Fingers crossed for us both natalie. I sort of feel that every step forward will be a bonus. This cycle is very much trial and error for me. Ridiculous really at over 4 grand a pop!


----------



## vickix (Nov 6, 2011)

Natalie I know that anxious feeling to well youl be glad when its away youl feel a bit more excited not got other dates yet back in on Friday so will know more then.  x

Sulli_C I have felt exactly the same always something going wrong hope things get more
straightforward for you and things go according t plan! x


----------



## vickix (Nov 6, 2011)

Hi Ladys

How are you both getting on with your treatment?

xxx


----------



## Guest (Nov 23, 2011)

Hello ladies

how are you ? I have been unable to start my cycle as af was late!   but i will be starting on the 19th december so not too long to wait.

Hope you are well, how is your tx going? X x x


----------



## vickix (Nov 6, 2011)

Hi Natalie

Sorry to hear your treatment is delayed a bit!

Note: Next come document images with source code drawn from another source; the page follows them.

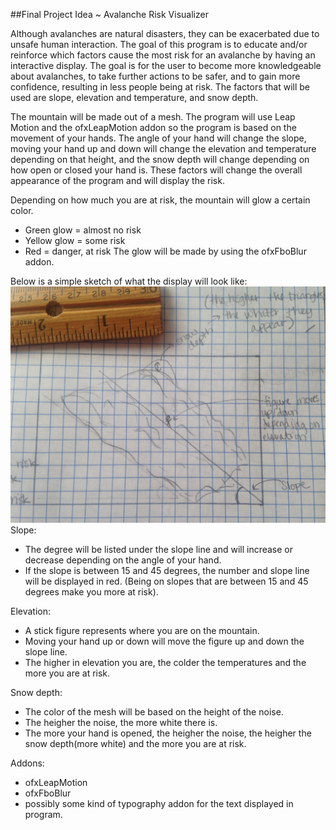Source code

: ##Final Project Idea ~ Avalanche Risk Visualizer

Although avalanches are natural disasters, they can be exacerbated due to unsafe human interaction. The goal of this program is to educate and/or reinforce which factors cause the most risk for an avalanche by having an interactive display. The goal is for the user to become more knowledgeable about avalanches, to take further actions to be safer, and to gain more confidence, resulting in less people being at risk. The factors that will be used are slope, elevation and temperature, and snow depth. 

The mountain will be made out of a mesh. The program will use Leap Motion and the ofxLeapMotion addon so the program is based on the movement of your hands. The angle of your hand will change the slope, moving your hand up and down will change the elevation and temperature depending on that height, and the snow depth will change depending on how open or closed your hand is. These factors will change the overall appearance of the program and will display the risk.

Depending on how much you are at risk, the mountain will glow a certain color.
- Green glow = almost no risk
- Yellow glow = some risk
- Red = danger, at risk
The glow will be made by using the ofxFboBlur addon.

Below is a simple sketch of what the display will look like:
![sketch](assets/Avalanche.jpg)
Slope:
- The degree will be listed under the slope line and will increase or decrease depending on the angle of your hand.
- If the slope is between 15 and 45 degrees, the number and slope line will be displayed in red. (Being on slopes that are between 15 and 45 degrees make you more at risk).

Elevation:
- A stick figure represents where you are on the mountain. 
- Moving your hand up or down will move the figure up and down the slope line.
- The higher in elevation you are, the colder the temperatures and the more you are at risk.

Snow depth:
- The color of the mesh will be based on the height of the noise. 
- The heigher the noise, the more white there is.
- The more your hand is opened, the heigher the noise, the heigher the snow depth(more white) and the more you are at risk.

Addons:
- ofxLeapMotion
- ofxFboBlur
- possibly some kind of typography addon for the text displayed in program.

I am finished with my injections ets went in for EC last week on Monday
and had 2 embryos transferred last thursday go in for PT on the 29th the
waiting is actauly the hardest part excited but nervous  

xxx


----------



## Guest (Nov 25, 2011)

Hey hun

Glad to hear everything has been going well for you hun sending you lots of   thoughts for the 29th Let us know how you get on x x x


----------



## vickix (Nov 6, 2011)

Hi bbz

Got our BFP today still shocked   burst out crying Im 
so happy how are things with you? 

xxxx


----------



## Guest (Nov 30, 2011)

Congratulations on your    hun im so happy for you x x x x


----------



## vickix (Nov 6, 2011)

Thank You  How are things with you? xxx


----------



## Guest (Dec 17, 2011)

Hello ladies

Hope you are well,

Vickix - How are you and bump hunni? xxxx


----------



## vickix (Nov 6, 2011)

Hi Natalie

Had a little bit of spotting on Tuesday everything is fine tho thats me 6weeks on Thursday there got another scan and could see
the heartbeat it was amazing  

How are things with you? You looking forward to christmas? 

xxx


----------



## Guest (Dec 17, 2011)

Hey hun

Glad everyhting is going well with you 2   x i bet that was such an amazing moment hun xxx

Yeah im ok just cant wait to get on only 2 days to go ! strange how you find yourself wishing days away  

Are you all ready for xmas hun? xxx


----------



## vickix (Nov 6, 2011)

It was tried my best not to cry but couldnt help it it's so emotional!

So what starts in 2 dyas is that the tablets or the injections? It ohnestly will fly in once you start!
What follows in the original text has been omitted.